The preservation of traditional ethical values has always been a regular feature in the party literature. The election programme originally included a moderately conservative view, stating that abortion for social reasons should remain illegal, but not demanding any new (stricter) measures (CP 1987: 5.11). In the 1990 version the position had toughened: abortion was referred to as ‘the mass murder of the unborn child’ (CP 1990: 12.9) and the creation of a living climate in which pregnant women would not have to consider abortion for social reasons was demanded. This toughening was also visible in the party position on the related issue of euthanasia. The 1987 programme had not yet formulated a standpoint on euthanasia, stating that a policy paper would be published (it never appeared).
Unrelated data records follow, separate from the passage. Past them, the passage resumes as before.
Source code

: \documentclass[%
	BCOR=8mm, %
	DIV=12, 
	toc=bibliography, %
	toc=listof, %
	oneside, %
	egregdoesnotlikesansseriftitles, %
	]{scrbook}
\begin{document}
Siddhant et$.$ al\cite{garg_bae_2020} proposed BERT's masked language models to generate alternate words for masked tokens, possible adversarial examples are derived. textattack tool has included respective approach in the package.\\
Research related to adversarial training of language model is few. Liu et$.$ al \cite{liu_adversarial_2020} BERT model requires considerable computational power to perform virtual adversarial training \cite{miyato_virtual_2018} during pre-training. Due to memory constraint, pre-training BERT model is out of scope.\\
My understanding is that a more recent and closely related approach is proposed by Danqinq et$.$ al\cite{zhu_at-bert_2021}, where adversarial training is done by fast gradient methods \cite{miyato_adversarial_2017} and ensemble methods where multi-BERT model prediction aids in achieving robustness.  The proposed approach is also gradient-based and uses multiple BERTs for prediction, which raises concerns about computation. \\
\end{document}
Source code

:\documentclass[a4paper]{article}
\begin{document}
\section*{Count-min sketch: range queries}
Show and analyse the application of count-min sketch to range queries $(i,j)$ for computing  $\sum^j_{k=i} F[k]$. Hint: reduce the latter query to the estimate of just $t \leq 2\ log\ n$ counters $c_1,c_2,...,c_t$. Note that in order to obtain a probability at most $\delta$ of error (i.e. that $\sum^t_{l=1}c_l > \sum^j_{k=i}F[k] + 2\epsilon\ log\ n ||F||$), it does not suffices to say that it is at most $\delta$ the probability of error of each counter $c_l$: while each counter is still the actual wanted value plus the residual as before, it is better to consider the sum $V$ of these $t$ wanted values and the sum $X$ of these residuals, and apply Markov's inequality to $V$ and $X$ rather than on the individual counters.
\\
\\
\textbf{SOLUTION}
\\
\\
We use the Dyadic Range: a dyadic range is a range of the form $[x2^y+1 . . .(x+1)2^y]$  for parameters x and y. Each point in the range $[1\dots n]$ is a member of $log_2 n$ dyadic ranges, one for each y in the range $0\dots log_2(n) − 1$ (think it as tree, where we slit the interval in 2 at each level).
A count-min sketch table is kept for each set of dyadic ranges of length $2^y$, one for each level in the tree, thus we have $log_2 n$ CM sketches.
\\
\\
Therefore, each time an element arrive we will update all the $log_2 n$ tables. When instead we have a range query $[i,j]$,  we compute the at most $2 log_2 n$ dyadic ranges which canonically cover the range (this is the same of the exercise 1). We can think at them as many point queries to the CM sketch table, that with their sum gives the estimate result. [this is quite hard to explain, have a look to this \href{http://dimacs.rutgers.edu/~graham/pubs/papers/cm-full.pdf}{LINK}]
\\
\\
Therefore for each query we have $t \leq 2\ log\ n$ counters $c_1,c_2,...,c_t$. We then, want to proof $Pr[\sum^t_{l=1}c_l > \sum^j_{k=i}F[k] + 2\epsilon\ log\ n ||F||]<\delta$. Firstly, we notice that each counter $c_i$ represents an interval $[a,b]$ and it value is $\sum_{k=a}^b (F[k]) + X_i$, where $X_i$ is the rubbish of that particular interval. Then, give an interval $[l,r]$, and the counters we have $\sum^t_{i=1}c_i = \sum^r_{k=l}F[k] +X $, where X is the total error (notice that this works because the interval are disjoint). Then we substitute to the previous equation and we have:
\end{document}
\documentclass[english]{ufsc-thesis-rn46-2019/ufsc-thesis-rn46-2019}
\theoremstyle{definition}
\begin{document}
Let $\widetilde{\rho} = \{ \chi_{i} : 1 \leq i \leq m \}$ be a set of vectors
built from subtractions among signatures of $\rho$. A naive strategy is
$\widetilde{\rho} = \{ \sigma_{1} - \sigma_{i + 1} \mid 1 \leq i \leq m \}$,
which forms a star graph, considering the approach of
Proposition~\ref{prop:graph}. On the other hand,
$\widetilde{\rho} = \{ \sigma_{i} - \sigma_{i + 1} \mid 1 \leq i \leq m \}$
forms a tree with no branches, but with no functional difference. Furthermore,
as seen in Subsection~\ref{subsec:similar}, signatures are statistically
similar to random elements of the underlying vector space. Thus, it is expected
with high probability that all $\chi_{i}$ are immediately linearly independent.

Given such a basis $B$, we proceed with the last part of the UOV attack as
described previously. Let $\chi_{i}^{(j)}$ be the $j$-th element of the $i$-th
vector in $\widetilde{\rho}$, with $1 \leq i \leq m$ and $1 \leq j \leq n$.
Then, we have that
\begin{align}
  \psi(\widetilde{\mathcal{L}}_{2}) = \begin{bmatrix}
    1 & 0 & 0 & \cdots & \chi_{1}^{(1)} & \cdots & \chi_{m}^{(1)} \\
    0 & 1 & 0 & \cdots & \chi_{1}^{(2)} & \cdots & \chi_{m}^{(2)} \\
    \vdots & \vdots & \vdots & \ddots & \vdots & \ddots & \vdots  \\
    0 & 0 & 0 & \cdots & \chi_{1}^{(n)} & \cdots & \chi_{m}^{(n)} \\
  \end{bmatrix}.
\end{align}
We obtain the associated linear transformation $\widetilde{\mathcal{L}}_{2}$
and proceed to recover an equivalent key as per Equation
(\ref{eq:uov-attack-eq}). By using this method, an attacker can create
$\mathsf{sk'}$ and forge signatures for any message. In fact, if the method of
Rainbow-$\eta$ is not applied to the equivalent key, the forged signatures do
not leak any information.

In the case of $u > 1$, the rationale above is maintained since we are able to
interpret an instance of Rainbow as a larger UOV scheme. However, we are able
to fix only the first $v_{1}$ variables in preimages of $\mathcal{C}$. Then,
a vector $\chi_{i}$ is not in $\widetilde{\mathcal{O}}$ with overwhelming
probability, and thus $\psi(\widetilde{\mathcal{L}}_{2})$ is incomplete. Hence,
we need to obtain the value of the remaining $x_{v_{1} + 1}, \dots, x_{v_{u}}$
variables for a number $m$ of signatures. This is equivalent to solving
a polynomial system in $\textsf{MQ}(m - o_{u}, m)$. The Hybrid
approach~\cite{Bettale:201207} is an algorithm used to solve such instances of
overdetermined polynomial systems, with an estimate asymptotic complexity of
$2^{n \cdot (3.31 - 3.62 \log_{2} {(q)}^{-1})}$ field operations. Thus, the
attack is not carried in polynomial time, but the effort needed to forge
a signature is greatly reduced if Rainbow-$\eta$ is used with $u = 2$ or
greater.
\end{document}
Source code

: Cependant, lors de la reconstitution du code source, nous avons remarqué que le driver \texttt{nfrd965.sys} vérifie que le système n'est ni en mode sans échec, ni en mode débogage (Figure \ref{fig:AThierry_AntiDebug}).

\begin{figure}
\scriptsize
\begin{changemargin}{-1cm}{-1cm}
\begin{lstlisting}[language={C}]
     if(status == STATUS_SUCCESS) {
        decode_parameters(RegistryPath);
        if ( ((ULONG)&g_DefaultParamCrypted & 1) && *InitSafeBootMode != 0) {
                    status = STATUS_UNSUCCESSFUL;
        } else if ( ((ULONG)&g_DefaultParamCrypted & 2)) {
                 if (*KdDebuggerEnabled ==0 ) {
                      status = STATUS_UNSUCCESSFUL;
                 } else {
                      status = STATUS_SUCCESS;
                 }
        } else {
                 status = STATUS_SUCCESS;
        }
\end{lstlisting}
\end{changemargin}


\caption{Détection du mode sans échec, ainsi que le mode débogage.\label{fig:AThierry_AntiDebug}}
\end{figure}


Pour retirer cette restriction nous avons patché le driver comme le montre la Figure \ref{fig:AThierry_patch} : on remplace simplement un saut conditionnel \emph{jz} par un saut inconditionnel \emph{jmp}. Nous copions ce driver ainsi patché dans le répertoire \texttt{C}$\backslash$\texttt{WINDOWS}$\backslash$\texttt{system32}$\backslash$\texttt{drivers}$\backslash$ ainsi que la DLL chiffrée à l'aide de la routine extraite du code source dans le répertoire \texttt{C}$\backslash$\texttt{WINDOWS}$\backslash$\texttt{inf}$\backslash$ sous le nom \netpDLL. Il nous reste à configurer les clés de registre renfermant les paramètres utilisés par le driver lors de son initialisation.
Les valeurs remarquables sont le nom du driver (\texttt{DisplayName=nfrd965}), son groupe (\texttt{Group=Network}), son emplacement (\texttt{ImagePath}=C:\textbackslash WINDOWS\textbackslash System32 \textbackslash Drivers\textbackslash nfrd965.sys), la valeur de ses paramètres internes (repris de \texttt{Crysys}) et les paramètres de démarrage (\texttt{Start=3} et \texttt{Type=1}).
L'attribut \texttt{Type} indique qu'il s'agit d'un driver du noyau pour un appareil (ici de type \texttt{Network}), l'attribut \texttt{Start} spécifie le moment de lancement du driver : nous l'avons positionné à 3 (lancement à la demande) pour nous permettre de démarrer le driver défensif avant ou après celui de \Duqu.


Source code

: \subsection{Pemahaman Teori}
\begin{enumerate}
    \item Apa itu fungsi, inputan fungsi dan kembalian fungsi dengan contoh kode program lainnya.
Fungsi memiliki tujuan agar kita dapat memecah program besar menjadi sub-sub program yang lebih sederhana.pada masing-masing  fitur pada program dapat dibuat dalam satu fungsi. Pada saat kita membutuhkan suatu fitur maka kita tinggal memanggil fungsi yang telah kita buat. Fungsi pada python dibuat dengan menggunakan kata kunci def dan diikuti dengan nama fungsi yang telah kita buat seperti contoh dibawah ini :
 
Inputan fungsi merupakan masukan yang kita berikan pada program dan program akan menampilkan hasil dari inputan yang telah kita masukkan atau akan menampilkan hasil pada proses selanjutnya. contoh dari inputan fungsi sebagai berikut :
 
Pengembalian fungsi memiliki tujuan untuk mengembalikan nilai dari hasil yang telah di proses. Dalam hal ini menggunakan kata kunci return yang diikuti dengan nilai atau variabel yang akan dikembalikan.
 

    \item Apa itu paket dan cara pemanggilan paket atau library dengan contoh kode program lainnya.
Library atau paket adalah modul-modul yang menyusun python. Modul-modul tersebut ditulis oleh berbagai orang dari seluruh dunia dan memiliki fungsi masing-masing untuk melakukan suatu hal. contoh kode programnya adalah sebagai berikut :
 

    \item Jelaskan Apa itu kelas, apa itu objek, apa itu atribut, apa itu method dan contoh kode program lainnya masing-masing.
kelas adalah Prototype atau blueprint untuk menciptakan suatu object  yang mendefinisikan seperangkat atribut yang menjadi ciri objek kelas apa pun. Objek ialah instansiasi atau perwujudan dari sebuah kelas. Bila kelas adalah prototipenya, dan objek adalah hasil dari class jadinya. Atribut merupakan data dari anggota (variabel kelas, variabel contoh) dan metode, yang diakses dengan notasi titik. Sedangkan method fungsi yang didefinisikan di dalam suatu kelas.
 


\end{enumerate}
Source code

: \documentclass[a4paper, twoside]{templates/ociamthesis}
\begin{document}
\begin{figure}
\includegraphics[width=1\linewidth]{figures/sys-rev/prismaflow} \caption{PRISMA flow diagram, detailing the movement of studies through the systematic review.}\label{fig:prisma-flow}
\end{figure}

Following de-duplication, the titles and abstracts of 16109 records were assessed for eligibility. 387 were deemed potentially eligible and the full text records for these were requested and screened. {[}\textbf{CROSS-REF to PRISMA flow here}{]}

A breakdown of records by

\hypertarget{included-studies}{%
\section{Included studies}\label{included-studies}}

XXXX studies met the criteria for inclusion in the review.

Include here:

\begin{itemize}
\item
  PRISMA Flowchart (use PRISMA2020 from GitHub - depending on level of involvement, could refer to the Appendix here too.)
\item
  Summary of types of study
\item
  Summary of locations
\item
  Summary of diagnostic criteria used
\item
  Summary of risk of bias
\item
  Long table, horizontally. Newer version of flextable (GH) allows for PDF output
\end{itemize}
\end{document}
In 1990, the programme also contained the demand that euthanasia should remain illegal(CP 1990: 5.10).
The CP’86 considers the traditional family as the cornerstone of society, within which the most ideal and non-replaceable environment for the upbringing of children is provided. A special role in the revival of (ethnic) community spirit is ascribed to the family. The new election programmes even include a demand for a specific constitutional guarantee for the protection (p.155) of the family. Moreover, the party also demands that everything should be done to restore positive future expectations for the family and a general joy of life, as only then will the family be able to maintain its indispensable place in the (ethnic) community. The position on the family has consequences for other beliefs. For instance, the party does not look favourably upon homosexuality. In an Amsterdam council meeting Beaux described it as ‘an interpersonal practice that goes against nature’ (CN 1/93). In general, however, homosexuality is ignored rather than attacked in the party literature. This also goes for feminism, which is not regarded positively, though seldom addressed (if mentioned at all, feminists are portrayed as men-hating lesbians). The CP’86 sees man and woman as equal in rights, but with different tasks in life. It wants a society that is friendly towards children and that recognises and enables ‘the sublime role of housewife and mother’ (CP 1989).
The CP’86 wants the state to become more involved in upholding morals and values, though it concedes that only a change in mentality can bring back the desired values of ‘order, discipline, tolerance, refined speech, courtesy, honesty and being well-groomed’ (CN 3/87). These values seem a world apart from the current state of affairs, described as:
Self-enrichment, criminal materialism, devaluation of our basic values, secularisation, corruption and deceit are features of our modern society with the resulting excesses: unbridled abortion and euthanasia practices, pornography, incest, drug addiction, unlimited mental suffering of the many, destruction of marriage and family morals, uncontrollable crime as a consequence of the lack of a just and adequate penal system, a criminal foreigners policy and finally exploitation and humiliation of those that have landed at the bottom of the socialladder, such as the elderly, handicapped, disabled, unemployed and minimum wage earners. (CN 2/89)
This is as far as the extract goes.